I sure have talked a lot about this game’s story, considering the fact that I have barely brought up its central hook. The early twist (unfortunately spoiled by the game’s marketing), the placement of a rockstar-turned-terrorist-turned-AI-construct firmly in your brain after a heist goes wrong and your best friend dies, helps establish a tone that the rest of the game commits to. Johnny Silverhand starts as an annoying, self-centered asshole with no real appreciation for how dire your situation is, but by the end of the game he had more than won me over. Reeves’s performance was really stellar, and the relationship between him and V is incredibly well-written. More than that, his introduction helps spur on a shift in the way that you engage with the world. The first act is full of hope, aspiration, the belief that you can get to the top if you hustle hard enough and believe. After you hold your dying friend in your arms and are forced to look your own death in the eyes, though, things begin to turn. Maybe the world is fucked up, maybe it’s fucked up beyond belief. But there Johnny is, telling you to fight. Why? Every time you fight, things get worse.

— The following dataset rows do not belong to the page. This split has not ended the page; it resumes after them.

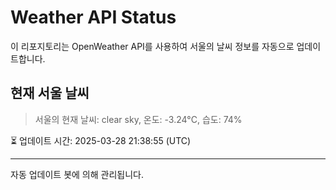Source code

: 
# Weather API Status

이 리포지토리는 OpenWeather API를 사용하여 서울의 날씨 정보를 자동으로 업데이트합니다.

## 현재 서울 날씨
> 서울의 현재 날씨: clear sky, 온도: -3.24°C, 습도: 74%

⏳ 업데이트 시간: 2025-03-28 21:38:55 (UTC)

---
자동 업데이트 봇에 의해 관리됩니다.
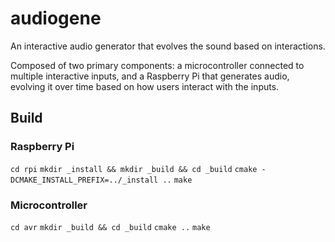 # audiogene

An interactive audio generator that evolves the sound based on interactions.

Composed of two primary components: a microcontroller connected to multiple interactive inputs, and a Raspberry Pi that generates audio, evolving it over time based on how users interact with the inputs.

## Build

### Raspberry Pi
`cd rpi`
`mkdir _install && mkdir _build && cd _build`
`cmake -DCMAKE_INSTALL_PREFIX=../_install ..`
`make`

### Microcontroller
`cd avr`
`mkdir _build && cd _build`
`cmake ..`
`make`

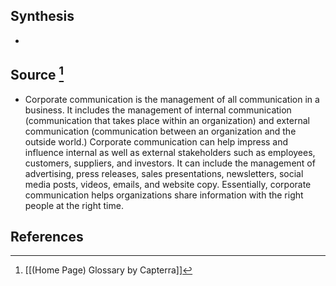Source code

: ## Synthesis
- 
## Source [^1]
- Corporate communication is the management of all communication in a business. It includes the management of internal communication (communication that takes place within an organization) and external communication (communication between an organization and the outside world.) Corporate communication can help impress and influence internal as well as external stakeholders such as employees, customers, suppliers, and investors. It can include the management of advertising, press releases, sales presentations, newsletters, social media posts, videos, emails, and website copy. Essentially, corporate communication helps organizations share information with the right people at the right time.
## References

[^1]: [[(Home Page) Glossary by Capterra]]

But the game continues to ruminate on this, it continues to put you in situations where fighting not only fails to fix the problem, but it makes it worse. Despite that, it’s positive. For me, at least, Cyberpunk’s worldview slowly came into alignment, and it’s one that I can’t help but love. Cyberpunk 2077 is a game about how important the fight is, how important believing in something is, even if you’re facing impossible odds, even if there’s no happy ending. It’s a story that posits that giving up is the worst ending of all, that your only responsibility is to what’s right and to the ideals that you and the people you love want to live up to. The game uses every story it can tell, every character it can introduce you to, and every encounter it can spin into a narrative to drive that home. And, when the ending comes, it was phenomenal. All of the endings were powerful, effective, and meaningful to me, but I’m more than happy that I went with what I did.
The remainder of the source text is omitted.